Importantly, two months after injection of i-Heps produced by spherical culture, there was no evidence of tumor formation. But mice in which IPS-cell-originated i-Heps were introduced developed multiple tumors, which could be felt through the body surface within three weeks.
At 1,500 grams, a healthy human liver is more than 800 times the size of a mouse's and contains about 200 billion cells. "To be successful, we must regenerate about half of the damaged liver's original cell count," said Peltz. With spherical culture, he said, close to a billion injectable iHeps can be produced from 1 liter of liposuction aspirate, readily obtained from a single liposuction procedure. The cell replication that takes place after injection expands that number further, to over 100 billion i-Heps.

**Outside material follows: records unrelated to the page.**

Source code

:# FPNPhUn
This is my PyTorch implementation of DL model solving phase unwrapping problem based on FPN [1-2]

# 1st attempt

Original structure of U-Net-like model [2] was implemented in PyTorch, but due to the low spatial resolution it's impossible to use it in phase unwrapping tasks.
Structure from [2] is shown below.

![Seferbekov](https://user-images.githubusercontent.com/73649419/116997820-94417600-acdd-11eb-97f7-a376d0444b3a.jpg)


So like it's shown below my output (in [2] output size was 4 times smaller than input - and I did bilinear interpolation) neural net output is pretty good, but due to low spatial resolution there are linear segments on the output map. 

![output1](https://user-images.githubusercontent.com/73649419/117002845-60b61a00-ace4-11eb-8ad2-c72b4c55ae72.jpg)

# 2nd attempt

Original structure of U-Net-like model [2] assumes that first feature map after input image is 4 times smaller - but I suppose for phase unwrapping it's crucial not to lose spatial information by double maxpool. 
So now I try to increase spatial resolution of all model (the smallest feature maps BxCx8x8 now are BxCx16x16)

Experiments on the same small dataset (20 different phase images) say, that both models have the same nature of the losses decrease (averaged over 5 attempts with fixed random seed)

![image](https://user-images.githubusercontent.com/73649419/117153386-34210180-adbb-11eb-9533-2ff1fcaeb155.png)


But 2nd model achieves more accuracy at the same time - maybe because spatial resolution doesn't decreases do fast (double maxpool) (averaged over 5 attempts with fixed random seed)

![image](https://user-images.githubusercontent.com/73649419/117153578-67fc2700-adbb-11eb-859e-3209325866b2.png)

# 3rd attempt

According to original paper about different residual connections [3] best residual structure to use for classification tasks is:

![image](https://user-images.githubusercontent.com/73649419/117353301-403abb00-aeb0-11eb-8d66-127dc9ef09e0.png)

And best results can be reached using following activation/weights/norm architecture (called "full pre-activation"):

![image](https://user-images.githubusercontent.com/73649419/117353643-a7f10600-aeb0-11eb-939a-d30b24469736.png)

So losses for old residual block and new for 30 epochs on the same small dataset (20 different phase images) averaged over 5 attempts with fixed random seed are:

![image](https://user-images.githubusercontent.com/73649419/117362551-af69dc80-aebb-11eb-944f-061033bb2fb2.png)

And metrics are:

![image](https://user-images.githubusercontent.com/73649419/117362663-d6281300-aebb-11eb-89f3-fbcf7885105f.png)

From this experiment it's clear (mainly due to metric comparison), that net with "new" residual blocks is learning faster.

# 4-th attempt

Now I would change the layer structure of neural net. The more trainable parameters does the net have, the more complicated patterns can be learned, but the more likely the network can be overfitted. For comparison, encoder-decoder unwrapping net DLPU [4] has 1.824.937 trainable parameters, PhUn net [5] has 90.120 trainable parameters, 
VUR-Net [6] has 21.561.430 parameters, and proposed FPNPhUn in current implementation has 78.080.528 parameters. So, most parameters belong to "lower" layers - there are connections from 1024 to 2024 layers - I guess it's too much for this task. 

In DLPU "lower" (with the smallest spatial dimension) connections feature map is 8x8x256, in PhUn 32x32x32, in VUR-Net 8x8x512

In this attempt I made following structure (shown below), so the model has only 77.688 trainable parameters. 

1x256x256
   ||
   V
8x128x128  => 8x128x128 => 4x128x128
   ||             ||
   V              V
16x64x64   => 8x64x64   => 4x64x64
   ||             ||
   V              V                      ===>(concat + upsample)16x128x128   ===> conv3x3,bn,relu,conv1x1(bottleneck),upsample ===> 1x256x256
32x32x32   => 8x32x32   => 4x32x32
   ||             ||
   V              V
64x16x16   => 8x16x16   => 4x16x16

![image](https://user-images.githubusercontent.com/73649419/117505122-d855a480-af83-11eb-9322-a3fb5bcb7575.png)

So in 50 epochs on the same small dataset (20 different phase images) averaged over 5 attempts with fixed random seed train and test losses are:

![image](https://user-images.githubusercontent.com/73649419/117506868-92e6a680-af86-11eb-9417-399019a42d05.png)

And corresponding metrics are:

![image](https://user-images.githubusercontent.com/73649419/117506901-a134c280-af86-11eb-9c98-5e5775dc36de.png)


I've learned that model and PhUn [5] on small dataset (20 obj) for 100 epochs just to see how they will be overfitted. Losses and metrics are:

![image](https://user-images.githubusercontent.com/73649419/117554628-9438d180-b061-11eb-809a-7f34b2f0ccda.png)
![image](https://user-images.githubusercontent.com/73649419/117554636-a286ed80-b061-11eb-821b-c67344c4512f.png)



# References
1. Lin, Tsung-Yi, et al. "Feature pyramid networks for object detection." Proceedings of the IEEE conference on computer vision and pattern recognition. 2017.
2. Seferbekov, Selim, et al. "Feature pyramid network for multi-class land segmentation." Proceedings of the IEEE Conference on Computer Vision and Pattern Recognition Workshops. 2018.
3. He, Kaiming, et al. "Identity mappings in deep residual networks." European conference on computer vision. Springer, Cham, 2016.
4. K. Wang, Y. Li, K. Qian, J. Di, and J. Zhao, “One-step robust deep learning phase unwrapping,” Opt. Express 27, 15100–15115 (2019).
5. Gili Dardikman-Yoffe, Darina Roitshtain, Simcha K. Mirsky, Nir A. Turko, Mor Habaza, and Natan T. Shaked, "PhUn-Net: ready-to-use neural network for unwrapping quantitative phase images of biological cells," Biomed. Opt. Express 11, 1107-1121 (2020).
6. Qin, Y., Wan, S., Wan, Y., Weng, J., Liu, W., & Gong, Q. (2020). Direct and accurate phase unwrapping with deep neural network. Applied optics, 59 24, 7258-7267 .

That could be enough to substitute for a human liver transplant, Peltz said. Stanford's Office of Technology Licensing has filed a patent on the use of spherical culture for hepatocyte induction. Peltz's group is optimizing the culture and injection techniques, talking to the U.S. Food and Drug Administration, and gearing up for safety tests on large animals. Barring setbacks, the new method could be ready for clinical trials within two to three years, he estimated.
Additional Stanford co-authors were Jeffrey Glenn, MD, PhD, associate professor of medicine; Sara Michie, MD, professor of pathology; Gordon Lee, MD, associate professor of plastic surgery; and research associates Ming Zheng, PhD, and Manhong Wu, PhD.
The study was funded by a grant from the National Institute of Diabetes and Digestive and Kidney Diseases (grant 1R01DK0909921).